"Stand in the ways and see, And ask for the old paths, where the good way is, And walk in it" Jerimiah 6:16
On August 12, 1978 the Milwaukee Board of Directors announced their intent to abandon the Pacific Coast Extension. The final abandonment would come after an initial embargo in 1979, a brief reprieve, and then a final shutdown in 1980. Moving west only slightly from the previous photo brings us to the high summer sun of a 2003 day, 25 years after that regrettable announcement. US 12 has been working west with the old mainline since leaving Forsyth and the sun is climbing higher into the skies, yielding unfriendly lighting and harsh pictures of this old way west.

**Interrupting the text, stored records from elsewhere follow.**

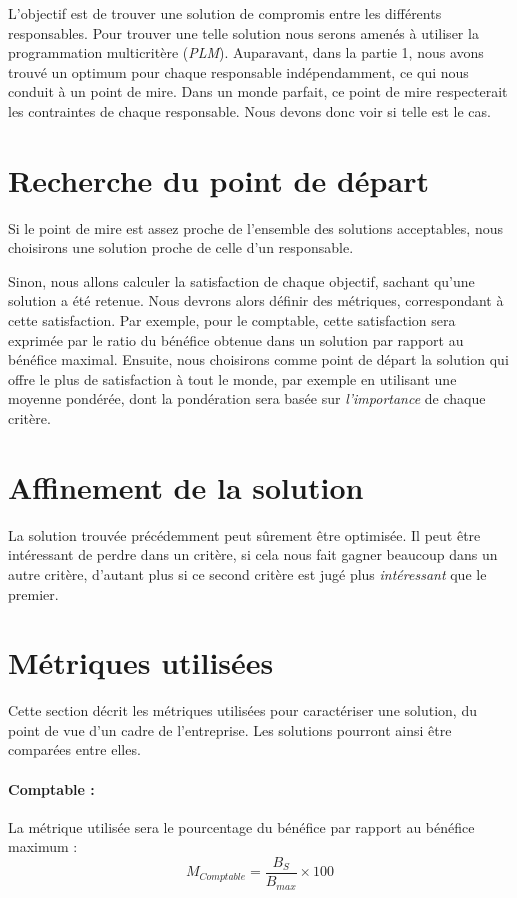 
L'objectif est de trouver une solution de compromis entre les différents responsables.
Pour trouver une telle solution nous serons amenés à utiliser la programmation multicritère (\emph{PLM}).
Auparavant, dans la partie 1, nous avons trouvé un optimum pour chaque
responsable indépendam\-ment, ce qui nous conduit à un point de mire. Dans un
monde parfait, ce point de mire respecterait les contraintes de chaque
responsable. Nous devons donc voir si telle est le cas. 

\section{Recherche du point de départ}
Si le point de mire est assez proche de l'ensemble des solutions acceptables,
nous choisirons une solution proche de celle d'un responsable.

Sinon, nous allons calculer la satisfaction de chaque objectif, sachant qu'une
solution a été retenue. Nous devrons alors définir des métriques, correspondant
à cette satisfaction. Par exemple, pour le comptable, cette satisfaction sera
exprimée par le ratio du bénéfice obtenue dans un solution par rapport au
bénéfice maximal.
Ensuite, nous choisirons comme point de départ la solution qui offre le plus de
satisfaction à tout le monde, par exemple en utilisant une moyenne pondérée,
dont la pondération sera basée sur \emph{l'importance} de chaque critère.

\section{Affinement de la solution}
La solution trouvée précédemment peut sûrement être optimisée. Il peut être
intéressant de perdre dans un critère, si cela nous fait gagner beaucoup dans
un autre critère, d'autant plus si ce second critère est jugé plus
\emph{intéressant} que le premier.

\section{Métriques utilisées}
Cette section décrit les métriques utilisées pour caractériser une solution, du
point de vue d'un cadre de l'entreprise. Les solutions pourront ainsi être
comparées entre elles.

\paragraph{Comptable :}
La métrique utilisée sera le pourcentage du bénéfice par rapport au bénéfice
maximum :
$$
M_{Comptable} = \frac{B_{S}}{B_{max}} \times 100
$$

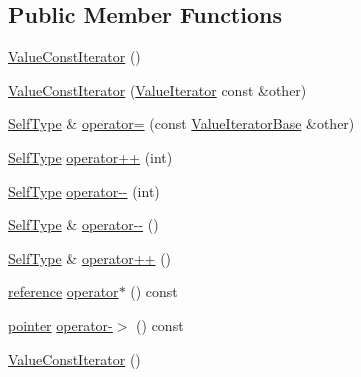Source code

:\subsection*{Public Member Functions}
\begin{DoxyCompactItemize}
\item 
\hyperlink{class_json_1_1_value_const_iterator_a1b10a46f1606421b0663492a5f9a2aad}{Value\+Const\+Iterator} ()
\item 
\hyperlink{class_json_1_1_value_const_iterator_a7ef3df204a9ae83a0d8a3cd128e05c70}{Value\+Const\+Iterator} (\hyperlink{class_json_1_1_value_iterator}{Value\+Iterator} const \&other)
\item 
\hyperlink{class_json_1_1_value_iterator_base_a9d2a940d03ea06d20d972f41a89149ee}{Self\+Type} \& \hyperlink{class_json_1_1_value_const_iterator_ad1b1c11f8d7fb22d4d3c231915f2b15b}{operator=} (const \hyperlink{class_json_1_1_value_iterator_base}{Value\+Iterator\+Base} \&other)
\item 
\hyperlink{class_json_1_1_value_iterator_base_a9d2a940d03ea06d20d972f41a89149ee}{Self\+Type} \hyperlink{class_json_1_1_value_const_iterator_ab3f0c2edbfc8f7d60645f3d597d05e28}{operator++} (int)
\item 
\hyperlink{class_json_1_1_value_iterator_base_a9d2a940d03ea06d20d972f41a89149ee}{Self\+Type} \hyperlink{class_json_1_1_value_const_iterator_a94935961e9331c6f7b907b05ec8df75e}{operator-\/-\/} (int)
\item 
\hyperlink{class_json_1_1_value_iterator_base_a9d2a940d03ea06d20d972f41a89149ee}{Self\+Type} \& \hyperlink{class_json_1_1_value_const_iterator_a31415e44e44e56fb2bfda7e8bb784646}{operator-\/-\/} ()
\item 
\hyperlink{class_json_1_1_value_iterator_base_a9d2a940d03ea06d20d972f41a89149ee}{Self\+Type} \& \hyperlink{class_json_1_1_value_const_iterator_a2cfe2f7a94a688186efdafb1b181c319}{operator++} ()
\item 
\hyperlink{class_json_1_1_value_const_iterator_aa9b05c6a37cd352ea1ee6e13b816f709}{reference} \hyperlink{class_json_1_1_value_const_iterator_ae5612dad47a6387eef71d584fb741d0c}{operator$\ast$} () const
\item 
\hyperlink{class_json_1_1_value_const_iterator_a400136bd8bc09e9fddec0785fa2cff14}{pointer} \hyperlink{class_json_1_1_value_const_iterator_a3c608ae53c192ee846eb265bae1cfeec}{operator-\/$>$} () const
\item 
\hyperlink{class_json_1_1_value_const_iterator_a1b10a46f1606421b0663492a5f9a2aad}{Value\+Const\+Iterator} ()
\item 

\end{DoxyCompactItemize}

The small girder bridge that still links east and west in this photo is all part of a line that looks as though rails could simply be relaid and trains could run in a matter of weeks. It's interesting to compare this thought to the numbers being thrown around by states like California and companies like Amtrak to develop high speed rail (HSR). The line pictured above was well used for passenger travel in times past (and it wasn't so slow). The Milwaukee operated varnish like the Olympian here. Pulled by locomotives like the 4-6-4 "Baltics" that held the point directly from the Twin Cities straight through to Harlowton. It was the longest continuous run for an equipment set in the U.S. at the time. Right here on this little girder bridge that still stands as a connection point for the path of old.
Despite the harsh colors and sub-prime time of day for photography, the above photo remains a personal favorite. I think the simplicity of the bridge, locked in place for decades past and decades to come, strikes an interesting tone.